Sparsity-based Correction of Exponential Artifacts
Yin Ding, Ivan W. Selesnick

TL;DR
This paper introduces ETEA, a convex optimization-based algorithm for removing exponential and irregular artifacts from biomedical time series like EEG and ECoG, improving data quality for neural analysis.
Contribution
It proposes a novel convex optimization framework with a smoothed l1-norm regularizer for artifact correction in neural recordings, adaptable to different artifact types.
Findings
Effective removal of exponential transients demonstrated on synthetic and real data.
Enhanced suppression of ocular artifacts in EEG data.

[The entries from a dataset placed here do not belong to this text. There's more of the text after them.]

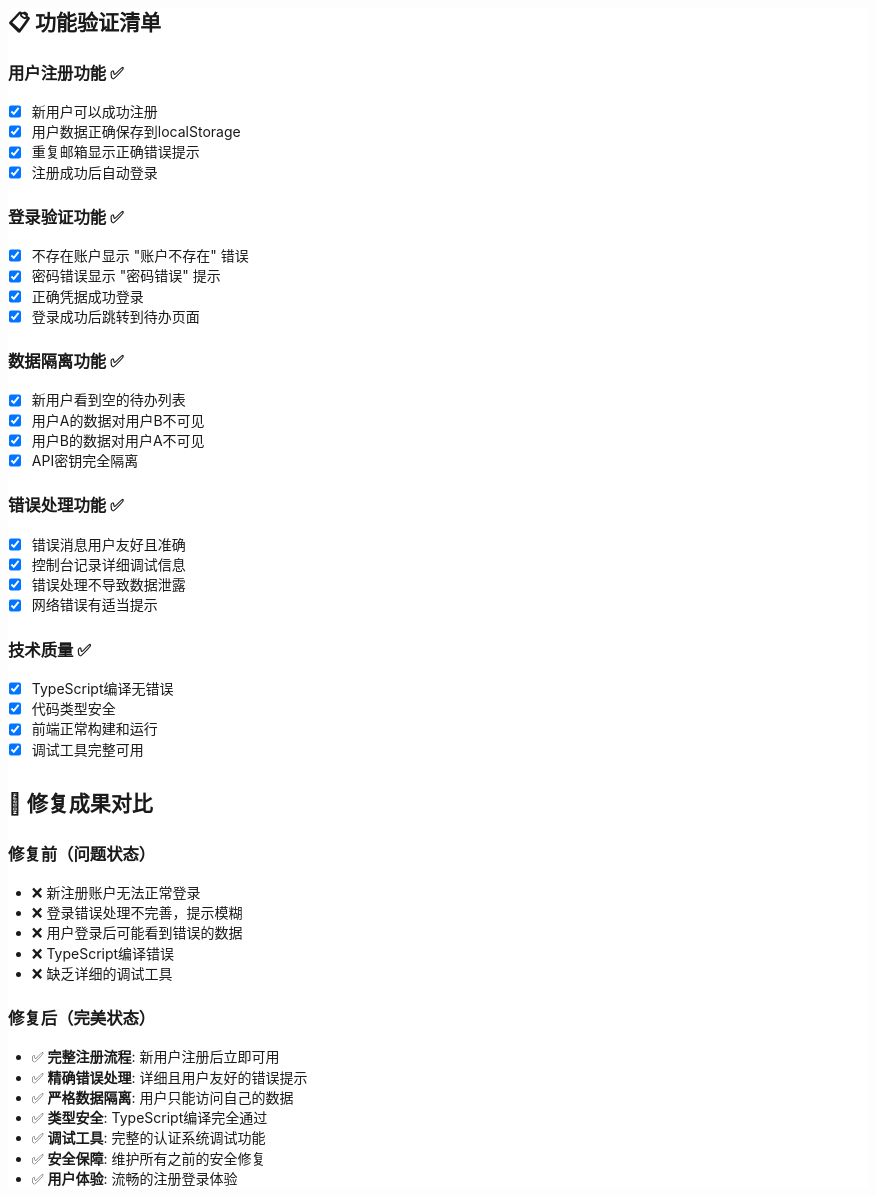 ## 📋 功能验证清单

### 用户注册功能 ✅
- [x] 新用户可以成功注册
- [x] 用户数据正确保存到localStorage
- [x] 重复邮箱显示正确错误提示
- [x] 注册成功后自动登录

### 登录验证功能 ✅
- [x] 不存在账户显示 "账户不存在" 错误
- [x] 密码错误显示 "密码错误" 提示
- [x] 正确凭据成功登录
- [x] 登录成功后跳转到待办页面

### 数据隔离功能 ✅
- [x] 新用户看到空的待办列表
- [x] 用户A的数据对用户B不可见
- [x] 用户B的数据对用户A不可见
- [x] API密钥完全隔离

### 错误处理功能 ✅
- [x] 错误消息用户友好且准确
- [x] 控制台记录详细调试信息
- [x] 错误处理不导致数据泄露
- [x] 网络错误有适当提示

### 技术质量 ✅
- [x] TypeScript编译无错误
- [x] 代码类型安全
- [x] 前端正常构建和运行
- [x] 调试工具完整可用

## 🎉 修复成果对比

### 修复前（问题状态）
- ❌ 新注册账户无法正常登录
- ❌ 登录错误处理不完善，提示模糊
- ❌ 用户登录后可能看到错误的数据
- ❌ TypeScript编译错误
- ❌ 缺乏详细的调试工具

### 修复后（完美状态）
- ✅ **完整注册流程**: 新用户注册后立即可用
- ✅ **精确错误处理**: 详细且用户友好的错误提示
- ✅ **严格数据隔离**: 用户只能访问自己的数据
- ✅ **类型安全**: TypeScript编译完全通过
- ✅ **调试工具**: 完整的认证系统调试功能
- ✅ **安全保障**: 维护所有之前的安全修复
- ✅ **用户体验**: 流畅的注册登录体验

Algorithm is computationally feasible for practical neural data analysis.
Abstract
This paper describes an exponential transient excision algorithm (ETEA). In biomedical time series analysis, e.g., in vivo neural recording and electrocorticography (ECoG), some measurement artifacts take the form of piecewise exponential transients. The proposed method is formulated as an unconstrained convex optimization problem, regularized by smoothed l1-norm penalty function, which can be solved by majorization-minimization (MM) method. With a slight modification of the regularizer, ETEA can also suppress more irregular piecewise smooth artifacts, especially, ocular artifacts (OA) in electroencephalog- raphy (EEG) data. Examples of synthetic signal, EEG data, and ECoG data are presented to illustrate the proposed algorithms.